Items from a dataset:
****************************************
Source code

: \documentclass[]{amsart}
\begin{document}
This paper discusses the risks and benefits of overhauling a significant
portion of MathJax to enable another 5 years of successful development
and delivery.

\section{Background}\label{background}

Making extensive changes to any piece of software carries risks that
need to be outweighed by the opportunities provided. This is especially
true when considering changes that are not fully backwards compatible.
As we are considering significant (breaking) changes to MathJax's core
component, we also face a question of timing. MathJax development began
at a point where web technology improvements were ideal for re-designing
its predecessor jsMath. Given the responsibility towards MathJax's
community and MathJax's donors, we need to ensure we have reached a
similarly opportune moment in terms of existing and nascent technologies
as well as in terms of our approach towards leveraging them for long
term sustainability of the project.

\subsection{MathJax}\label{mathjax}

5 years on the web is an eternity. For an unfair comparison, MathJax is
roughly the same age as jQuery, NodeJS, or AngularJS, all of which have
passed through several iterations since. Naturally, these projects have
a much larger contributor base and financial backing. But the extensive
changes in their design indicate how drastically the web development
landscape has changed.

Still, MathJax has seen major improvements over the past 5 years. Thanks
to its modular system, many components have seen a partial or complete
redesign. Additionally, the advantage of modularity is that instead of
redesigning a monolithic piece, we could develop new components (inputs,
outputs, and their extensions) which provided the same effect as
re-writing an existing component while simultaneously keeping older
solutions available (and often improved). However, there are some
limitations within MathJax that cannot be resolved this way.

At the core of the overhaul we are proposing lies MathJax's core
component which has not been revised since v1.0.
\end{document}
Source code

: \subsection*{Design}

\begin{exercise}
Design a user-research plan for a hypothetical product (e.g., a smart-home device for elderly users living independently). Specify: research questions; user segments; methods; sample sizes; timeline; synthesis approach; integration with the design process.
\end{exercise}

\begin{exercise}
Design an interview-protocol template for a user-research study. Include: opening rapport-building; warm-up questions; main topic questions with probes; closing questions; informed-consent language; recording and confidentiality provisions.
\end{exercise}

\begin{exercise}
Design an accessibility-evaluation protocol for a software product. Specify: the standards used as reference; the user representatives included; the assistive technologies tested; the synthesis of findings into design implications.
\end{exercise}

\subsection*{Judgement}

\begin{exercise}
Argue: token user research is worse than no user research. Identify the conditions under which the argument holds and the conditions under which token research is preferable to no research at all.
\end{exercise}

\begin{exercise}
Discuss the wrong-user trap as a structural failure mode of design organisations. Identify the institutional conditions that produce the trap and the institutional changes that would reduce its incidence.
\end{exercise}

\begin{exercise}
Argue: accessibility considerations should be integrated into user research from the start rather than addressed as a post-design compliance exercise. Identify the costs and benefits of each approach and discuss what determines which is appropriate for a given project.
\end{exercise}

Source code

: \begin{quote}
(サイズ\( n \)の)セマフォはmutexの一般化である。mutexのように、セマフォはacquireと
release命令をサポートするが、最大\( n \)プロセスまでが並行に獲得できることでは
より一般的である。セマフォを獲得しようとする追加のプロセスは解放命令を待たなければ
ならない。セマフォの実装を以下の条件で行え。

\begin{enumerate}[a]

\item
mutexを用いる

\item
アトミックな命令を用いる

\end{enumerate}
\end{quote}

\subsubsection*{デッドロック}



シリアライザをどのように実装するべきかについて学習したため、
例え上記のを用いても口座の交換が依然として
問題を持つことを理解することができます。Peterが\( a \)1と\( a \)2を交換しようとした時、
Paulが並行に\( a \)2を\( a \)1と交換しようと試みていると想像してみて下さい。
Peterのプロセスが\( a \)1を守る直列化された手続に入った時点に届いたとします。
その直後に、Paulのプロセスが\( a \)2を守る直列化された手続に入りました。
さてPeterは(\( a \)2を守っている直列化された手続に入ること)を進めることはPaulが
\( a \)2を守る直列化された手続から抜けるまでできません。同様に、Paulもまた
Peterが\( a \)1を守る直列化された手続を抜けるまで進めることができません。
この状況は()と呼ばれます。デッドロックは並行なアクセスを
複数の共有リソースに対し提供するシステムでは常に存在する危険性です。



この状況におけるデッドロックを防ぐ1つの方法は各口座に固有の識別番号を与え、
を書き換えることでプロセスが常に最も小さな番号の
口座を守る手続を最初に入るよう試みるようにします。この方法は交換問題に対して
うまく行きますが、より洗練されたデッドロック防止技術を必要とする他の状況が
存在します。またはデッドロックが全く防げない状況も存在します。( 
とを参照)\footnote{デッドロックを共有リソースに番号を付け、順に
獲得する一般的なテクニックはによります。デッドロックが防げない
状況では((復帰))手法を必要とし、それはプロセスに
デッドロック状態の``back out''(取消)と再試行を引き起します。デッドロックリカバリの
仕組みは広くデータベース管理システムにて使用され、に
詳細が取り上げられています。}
****************************************
▶ _EXERCISE_: Retype the records in full, keeping every word as it is.

▶ _EXERCISE RESULT_:
Source code

: \documentclass[]{amsart}
\begin{document}
This paper discusses the risks and benefits of overhauling a significant
portion of MathJax to enable another 5 years of successful development
and delivery.

\section{Background}\label{background}

Making extensive changes to any piece of software carries risks that
need to be outweighed by the opportunities provided. This is especially
true when considering changes that are not fully backwards compatible.
As we are considering significant (breaking) changes to MathJax's core
component, we also face a question of timing. MathJax development began
at a point where web technology improvements were ideal for re-designing
its predecessor jsMath. Given the responsibility towards MathJax's
community and MathJax's donors, we need to ensure we have reached a
similarly opportune moment in terms of existing and nascent technologies
as well as in terms of our approach towards leveraging them for long
term sustainability of the project.

\subsection{MathJax}\label{mathjax}

5 years on the web is an eternity. For an unfair comparison, MathJax is
roughly the same age as jQuery, NodeJS, or AngularJS, all of which have
passed through several iterations since. Naturally, these projects have
a much larger contributor base and financial backing. But the extensive
changes in their design indicate how drastically the web development
landscape has changed.

Still, MathJax has seen major improvements over the past 5 years. Thanks
to its modular system, many components have seen a partial or complete
redesign. Additionally, the advantage of modularity is that instead of
redesigning a monolithic piece, we could develop new components (inputs,
outputs, and their extensions) which provided the same effect as
re-writing an existing component while simultaneously keeping older
solutions available (and often improved). However, there are some
limitations within MathJax that cannot be resolved this way.

At the core of the overhaul we are proposing lies MathJax's core
component which has not been revised since v1.0.
\end{document}
Source code

: \subsection*{Design}

\begin{exercise}
Design a user-research plan for a hypothetical product (e.g., a smart-home device for elderly users living independently). Specify: research questions; user segments; methods; sample sizes; timeline; synthesis approach; integration with the design process.
\end{exercise}

\begin{exercise}
Design an interview-protocol template for a user-research study. Include: opening rapport-building; warm-up questions; main topic questions with probes; closing questions; informed-consent language; recording and confidentiality provisions.
\end{exercise}

\begin{exercise}
Design an accessibility-evaluation protocol for a software product. Specify: the standards used as reference; the user representatives included; the assistive technologies tested; the synthesis of findings into design implications.
\end{exercise}

\subsection*{Judgement}

\begin{exercise}
Argue: token user research is worse than no user research. Identify the conditions under which the argument holds and the conditions under which token research is preferable to no research at all.
\end{exercise}

\begin{exercise}
Discuss the wrong-user trap as a structural failure mode of design organisations. Identify the institutional conditions that produce the trap and the institutional changes that would reduce its incidence.
\end{exercise}

\begin{exercise}
Argue: accessibility considerations should be integrated into user research from the start rather than addressed as a post-design compliance exercise. Identify the costs and benefits of each approach and discuss what determines which is appropriate for a given project.
\end{exercise}

Source code

: \begin{quote}
(サイズ\( n \)の)セマフォはmutexの一般化である。mutexのように、セマフォはacquireと
release命令をサポートするが、最大\( n \)プロセスまでが並行に獲得できることでは
より一般的である。セマフォを獲得しようとする追加のプロセスは解放命令を待たなければ
ならない。セマフォの実装を以下の条件で行え。

\begin{enumerate}[a]

\item
mutexを用いる

\item
アトミックな命令を用いる

\end{enumerate}
\end{quote}

\subsubsection*{デッドロック}



シリアライザをどのように実装するべきかについて学習したため、
例え上記のを用いても口座の交換が依然として
問題を持つことを理解することができます。Peterが\( a \)1と\( a \)2を交換しようとした時、
Paulが並行に\( a \)2を\( a \)1と交換しようと試みていると想像してみて下さい。
Peterのプロセスが\( a \)1を守る直列化された手続に入った時点に届いたとします。
その直後に、Paulのプロセスが\( a \)2を守る直列化された手続に入りました。
さてPeterは(\( a \)2を守っている直列化された手続に入ること)を進めることはPaulが
\( a \)2を守る直列化された手続から抜けるまでできません。同様に、Paulもまた
Peterが\( a \)1を守る直列化された手続を抜けるまで進めることができません。
この状況は()と呼ばれます。デッドロックは並行なアクセスを
複数の共有リソースに対し提供するシステムでは常に存在する危険性です。



この状況におけるデッドロックを防ぐ1つの方法は各口座に固有の識別番号を与え、
を書き換えることでプロセスが常に最も小さな番号の
口座を守る手続を最初に入るよう試みるようにします。この方法は交換問題に対して
うまく行きますが、より洗練されたデッドロック防止技術を必要とする他の状況が
存在します。またはデッドロックが全く防げない状況も存在します。( 
とを参照)\footnote{デッドロックを共有リソースに番号を付け、順に
獲得する一般的なテクニックはによります。デッドロックが防げない
状況では((復帰))手法を必要とし、それはプロセスに
デッドロック状態の``back out''(取消)と再試行を引き起します。デッドロックリカバリの
仕組みは広くデータベース管理システムにて使用され、に
詳細が取り上げられています。}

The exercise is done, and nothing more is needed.